Senior Chris Finke’s steadiness will keep Boykin, Claypool and Young on edge. If one slips, this spring Finke continued to show himself ready to step into their place.

Not a whole lot needs to be said that has not been discussed at length already. Senior Alizé Mack will be looked to star, and if he does not, sophomore Cole Kmet provides an additional vertical threat while fifth-year Nic Weishar brings back his strong hands for red zone considerations. Sophomore Brock Wright should contribute as a blocker as he did in his debut year.

Freshman Micah Jones enrolled early this spring, an advantage receivers coach Del Alexander does not expect to see manifest itself until the fall. Jones will be joined by three classmates this summer, Lawrence Keys, Kevin Austin and Braden Lenzy.

If Lenzy arrives physically ready to contribute, his speed alone will likely get him on the field. Boykin’s and Claypool’s greatest physical attributes are their size and height, though neither is anything close to slow. Young and Finke are more quick than they are fast.

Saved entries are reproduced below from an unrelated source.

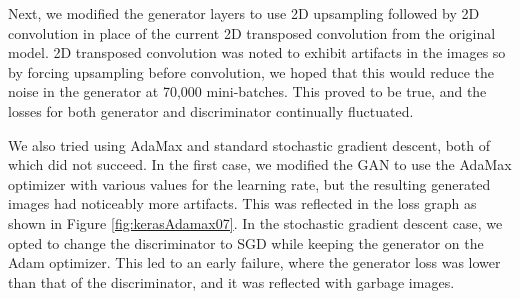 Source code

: \documentclass{article} %
\begin{document}
Next, we modified the generator layers to use 2D upsampling followed by 2D convolution in place of the current 2D transposed convolution from the original model.  2D transposed convolution was noted to exhibit artifacts in the images \cite{conv2dArtifacts} so by forcing upsampling before convolution, we hoped that this would reduce the noise in the generator at 70,000 mini-batches.  This proved to be true, and the losses for both generator and discriminator continually fluctuated.

We also tried using AdaMax and standard stochastic gradient descent, both of which did not succeed.  In the first case, we modified the GAN to use the AdaMax optimizer with various values for the learning rate, but the resulting generated images had noticeably more artifacts.  This was reflected in the loss graph as shown in Figure \ref{fig:kerasAdamax07}.  In the stochastic gradient descent case, we opted to change the discriminator to SGD while keeping the generator on the Adam optimizer.  This led to an early failure, where the generator loss was lower than that of the discriminator, and it was reflected with garbage images.
\end{document}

Lenzy should offer a speed threat currently lacking in the Irish receivers corps.

Boundary receiver: Young; Finke.
Field receiver: Boykin; Javon McKinley; Jones.
Slot receiver: Claypool; Freddy Canteen.
Tight end: Mack; Kmet; Wieshar; Wright.

Freshman receivers yet to arrive: Keys; Austin; Lenzy.
Freshman tight ends yet to arrive: Takacs and Tommy Tremble.